▶ _Task prompt_
Make an exact copy of the entries below, with all images left out.

### The data ###

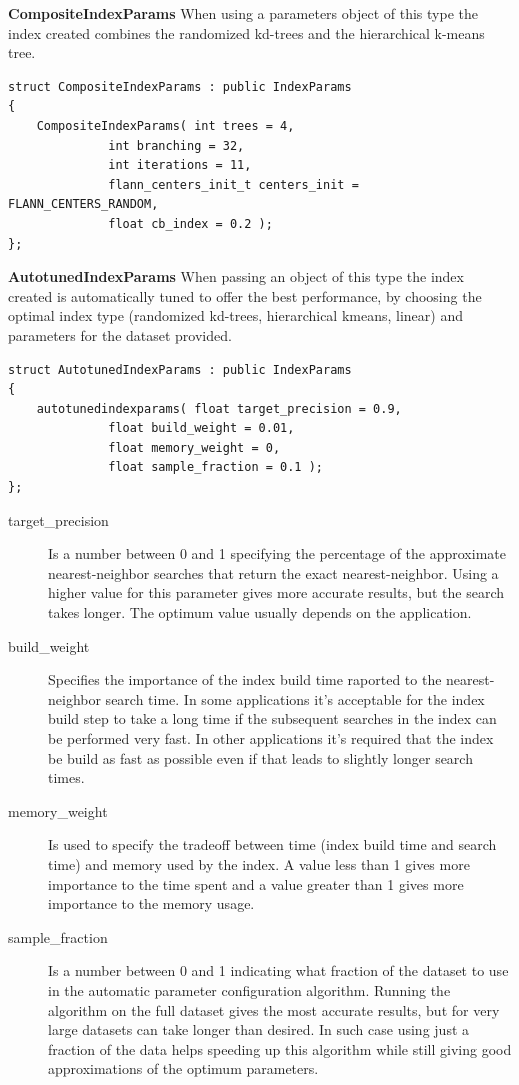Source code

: \documentclass[letter,10pt]{article}
\begin{document}
\begin{description}
\textbf{CompositeIndexParams} When using a parameters object of this type the index created combines the randomized kd-trees 
	and the hierarchical k-means tree.
\begin{Verbatim}[fontsize=\footnotesize]
struct CompositeIndexParams : public IndexParams
{
	CompositeIndexParams( int trees = 4,
			  int branching = 32,
			  int iterations = 11,
			  flann_centers_init_t centers_init = FLANN_CENTERS_RANDOM, 
			  float cb_index = 0.2 );
};
\end{Verbatim}


\textbf{AutotunedIndexParams}
  When passing an object of this type the index created is automatically tuned to offer 
the best performance, by choosing the optimal index type (randomized kd-trees, hierarchical kmeans, linear) and parameters for the
dataset provided.
\begin{Verbatim}[fontsize=\footnotesize]
struct AutotunedIndexParams : public IndexParams
{
	autotunedindexparams( float target_precision = 0.9,
			  float build_weight = 0.01,
			  float memory_weight = 0,
			  float sample_fraction = 0.1 );
};
\end{Verbatim}
\begin{description}
\item[target\_precision]{ Is a number between 0 and 1 specifying the
percentage of the approximate nearest-neighbor searches that return the
exact nearest-neighbor. Using a higher value for this parameter gives
more accurate results, but the search takes longer. The optimum value
usually depends on the application. }

\item[build\_weight]{ Specifies the importance of the
index build time raported to the nearest-neighbor search time. In some
applications it's acceptable for the index build step to take a long time
if the subsequent searches in the index can be performed very fast. In
other applications it's required that the index be build as fast as
possible even if that leads to slightly longer search times.}

\item[memory\_weight]{Is used to specify the tradeoff between
time (index build time and search time) and memory used by the index. A
value less than 1 gives more importance to the time spent and a value
greater than 1 gives more importance to the memory usage.}

\item[sample\_fraction]{Is a number between 0 and 1 indicating what fraction
of the dataset to use in the automatic parameter configuration algorithm. Running the 
algorithm on the full dataset gives the most accurate results, but for
very large datasets can take longer than desired. In such case using just a fraction of the
data helps speeding up this algorithm while still giving good approximations of the
optimum parameters.}
\end{description}


\end{description}
\end{document}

###

▶ _Your solution_
Source code

: \documentclass[letter,10pt]{article}
\begin{document}
\begin{description}
\textbf{CompositeIndexParams} When using a parameters object of this type the index created combines the randomized kd-trees 
	and the hierarchical k-means tree.
\begin{Verbatim}[fontsize=\footnotesize]
struct CompositeIndexParams : public IndexParams
{
	CompositeIndexParams( int trees = 4,
			  int branching = 32,
			  int iterations = 11,
			  flann_centers_init_t centers_init = FLANN_CENTERS_RANDOM, 
			  float cb_index = 0.2 );
};
\end{Verbatim}


\textbf{AutotunedIndexParams}
  When passing an object of this type the index created is automatically tuned to offer 
the best performance, by choosing the optimal index type (randomized kd-trees, hierarchical kmeans, linear) and parameters for the
dataset provided.
\begin{Verbatim}[fontsize=\footnotesize]
struct AutotunedIndexParams : public IndexParams
{
	autotunedindexparams( float target_precision = 0.9,
			  float build_weight = 0.01,
			  float memory_weight = 0,
			  float sample_fraction = 0.1 );
};
\end{Verbatim}
\begin{description}
\item[target\_precision]{ Is a number between 0 and 1 specifying the
percentage of the approximate nearest-neighbor searches that return the
exact nearest-neighbor. Using a higher value for this parameter gives
more accurate results, but the search takes longer. The optimum value
usually depends on the application. }

\item[build\_weight]{ Specifies the importance of the
index build time raported to the nearest-neighbor search time. In some
applications it's acceptable for the index build step to take a long time
if the subsequent searches in the index can be performed very fast. In
other applications it's required that the index be build as fast as
possible even if that leads to slightly longer search times.}

\item[memory\_weight]{Is used to specify the tradeoff between
time (index build time and search time) and memory used by the index. A
value less than 1 gives more importance to the time spent and a value
greater than 1 gives more importance to the memory usage.}

\item[sample\_fraction]{Is a number between 0 and 1 indicating what fraction
of the dataset to use in the automatic parameter configuration algorithm. Running the 
algorithm on the full dataset gives the most accurate results, but for
very large datasets can take longer than desired. In such case using just a fraction of the
data helps speeding up this algorithm while still giving good approximations of the
optimum parameters.}
\end{description}


\end{description}
\end{document}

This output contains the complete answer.